India’s only skier in Beijing comes from troubled Kashmir
Mohammad Arif Khan, the first Indian athlete to qualified in two events, wants to be a model for young Kashmiris.
Beijing (AsiaNews) – At a time when the hijab affair rages in Karnataka, an athlete named Mohammad, is India’s only entry in a skiing event in the Beijing Winter Olympics.
Mohammad Arif Khan hails from Jammu and Kashmir, an Indian-controlled Muslim majority region affected by a pro-independence insurgency.
After carrying the flag during the opening ceremony on 4 February, the 31-year-old will compete in the giant slalom tomorrow and the slalom on Wednesday.
This is his first Olympiad after he qualified in November in a race held in Ski Dubai, an indoor ski arena with artificial snow that has become one of the main local attractions in the past few years.
The Indian athlete was born in the town of Gulmarg, which lies in a valley at an altitude of 2,600 metres at the foot of the Himalayas, about fifty kilometres from Srinagar.
When he was a child, Mohammad Arif was initiated into winter sports by his father, Yasin Khan, who runs a local ski equipment shop.
A few decades ago, Indian authorities dreamt of turning the area into an internationally renowned ski resort, with one of tallest lifts in the world.

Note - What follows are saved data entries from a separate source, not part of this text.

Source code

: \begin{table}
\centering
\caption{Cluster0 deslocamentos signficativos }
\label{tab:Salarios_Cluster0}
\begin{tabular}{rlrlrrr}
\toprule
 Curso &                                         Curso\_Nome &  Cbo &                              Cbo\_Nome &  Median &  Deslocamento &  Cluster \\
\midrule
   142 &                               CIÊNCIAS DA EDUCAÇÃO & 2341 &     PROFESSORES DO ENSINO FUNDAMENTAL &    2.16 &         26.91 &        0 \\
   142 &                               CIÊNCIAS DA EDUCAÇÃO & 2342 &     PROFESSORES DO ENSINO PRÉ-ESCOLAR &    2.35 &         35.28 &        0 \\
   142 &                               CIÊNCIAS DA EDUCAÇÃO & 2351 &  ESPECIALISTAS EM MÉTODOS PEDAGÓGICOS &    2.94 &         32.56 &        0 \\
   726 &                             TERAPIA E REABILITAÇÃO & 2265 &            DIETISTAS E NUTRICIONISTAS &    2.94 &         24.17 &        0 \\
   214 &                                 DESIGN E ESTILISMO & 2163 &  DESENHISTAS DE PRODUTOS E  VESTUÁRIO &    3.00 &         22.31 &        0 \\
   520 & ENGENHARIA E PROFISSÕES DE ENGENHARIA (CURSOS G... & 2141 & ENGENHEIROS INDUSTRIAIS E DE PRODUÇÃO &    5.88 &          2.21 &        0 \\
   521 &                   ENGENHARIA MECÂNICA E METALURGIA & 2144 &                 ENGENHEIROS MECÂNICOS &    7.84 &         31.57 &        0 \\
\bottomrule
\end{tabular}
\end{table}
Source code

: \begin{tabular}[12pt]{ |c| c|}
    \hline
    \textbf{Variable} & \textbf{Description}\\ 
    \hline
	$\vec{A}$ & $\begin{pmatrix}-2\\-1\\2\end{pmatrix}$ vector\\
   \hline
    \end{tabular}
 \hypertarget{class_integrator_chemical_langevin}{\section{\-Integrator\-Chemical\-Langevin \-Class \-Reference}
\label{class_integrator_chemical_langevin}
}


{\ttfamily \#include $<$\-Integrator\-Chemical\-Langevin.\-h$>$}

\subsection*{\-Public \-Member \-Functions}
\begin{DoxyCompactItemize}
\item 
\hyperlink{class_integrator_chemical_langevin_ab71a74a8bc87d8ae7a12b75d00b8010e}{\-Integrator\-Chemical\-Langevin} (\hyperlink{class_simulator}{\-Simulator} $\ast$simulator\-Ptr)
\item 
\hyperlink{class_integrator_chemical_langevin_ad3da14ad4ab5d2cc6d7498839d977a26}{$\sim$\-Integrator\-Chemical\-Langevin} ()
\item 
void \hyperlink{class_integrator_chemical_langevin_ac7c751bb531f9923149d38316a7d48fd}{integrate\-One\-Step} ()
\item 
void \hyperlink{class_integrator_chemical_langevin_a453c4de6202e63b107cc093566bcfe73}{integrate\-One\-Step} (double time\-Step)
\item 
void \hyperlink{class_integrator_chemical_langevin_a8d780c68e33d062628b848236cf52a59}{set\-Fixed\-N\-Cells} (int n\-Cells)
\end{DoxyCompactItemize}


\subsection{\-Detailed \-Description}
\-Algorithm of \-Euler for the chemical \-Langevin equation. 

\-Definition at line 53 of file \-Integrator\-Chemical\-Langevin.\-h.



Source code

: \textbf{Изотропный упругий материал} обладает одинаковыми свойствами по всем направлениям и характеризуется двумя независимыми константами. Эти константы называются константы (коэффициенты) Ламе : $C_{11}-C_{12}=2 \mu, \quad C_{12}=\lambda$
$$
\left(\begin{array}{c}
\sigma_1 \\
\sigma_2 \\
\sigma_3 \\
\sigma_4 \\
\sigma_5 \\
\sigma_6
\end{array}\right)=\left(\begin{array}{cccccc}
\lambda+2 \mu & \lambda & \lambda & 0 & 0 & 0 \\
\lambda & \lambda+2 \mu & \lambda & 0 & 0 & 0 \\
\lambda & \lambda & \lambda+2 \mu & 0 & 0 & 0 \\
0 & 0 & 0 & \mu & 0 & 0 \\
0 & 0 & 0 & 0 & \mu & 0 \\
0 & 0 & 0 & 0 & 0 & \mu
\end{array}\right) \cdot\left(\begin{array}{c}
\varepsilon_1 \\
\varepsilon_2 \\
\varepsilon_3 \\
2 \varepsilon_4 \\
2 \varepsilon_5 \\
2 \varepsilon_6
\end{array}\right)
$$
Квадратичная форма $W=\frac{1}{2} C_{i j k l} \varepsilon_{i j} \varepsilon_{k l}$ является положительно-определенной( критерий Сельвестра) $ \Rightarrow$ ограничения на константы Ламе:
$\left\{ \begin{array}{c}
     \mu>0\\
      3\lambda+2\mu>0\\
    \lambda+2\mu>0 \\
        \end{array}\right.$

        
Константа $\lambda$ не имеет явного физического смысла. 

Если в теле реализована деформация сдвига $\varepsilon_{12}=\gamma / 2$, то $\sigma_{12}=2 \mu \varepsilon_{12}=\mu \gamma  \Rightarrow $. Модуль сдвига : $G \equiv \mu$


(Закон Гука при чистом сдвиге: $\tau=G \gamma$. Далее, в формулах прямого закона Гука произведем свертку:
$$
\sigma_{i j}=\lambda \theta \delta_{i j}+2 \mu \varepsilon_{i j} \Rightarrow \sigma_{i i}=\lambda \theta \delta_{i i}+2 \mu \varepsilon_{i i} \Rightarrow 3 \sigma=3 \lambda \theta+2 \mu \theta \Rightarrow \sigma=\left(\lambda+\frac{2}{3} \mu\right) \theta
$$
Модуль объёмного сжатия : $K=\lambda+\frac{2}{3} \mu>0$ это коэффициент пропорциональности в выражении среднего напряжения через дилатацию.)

However, because of political tensions, this never got off the ground.
Although the Indian government stopped investing in winter sports altogether in the late 1990s, Mohammad Arif stuck it out, eventually making it to the Olympics,
He trains and competes mainly in Europe, paying for his own travels, and has already participated in the World Championships.
He could have made it to the Olympics as early as 2018, but instability in his home region virtually wiped out local tourism, hitting his family’s core business, thus his own capacity to finance his participation in qualifying races.
This time Mohammad Arif Khan resorted to crowd-funding to finance his Olympic enterprise. and even though he has not change of winning a medal, his qualification and presence in Beijing are already a great success for himself and for Kashmir, whose special autonomy was scrapped in 2019 by a disputed decree by the Modi government.
Asked about the political situation, the Indian athlete said: “If something unpleasant happens in my house, I certainly think about it. But I want to bring a message to the young people of Kashmir and inspire them to achieve their goals. This has always been my dream.”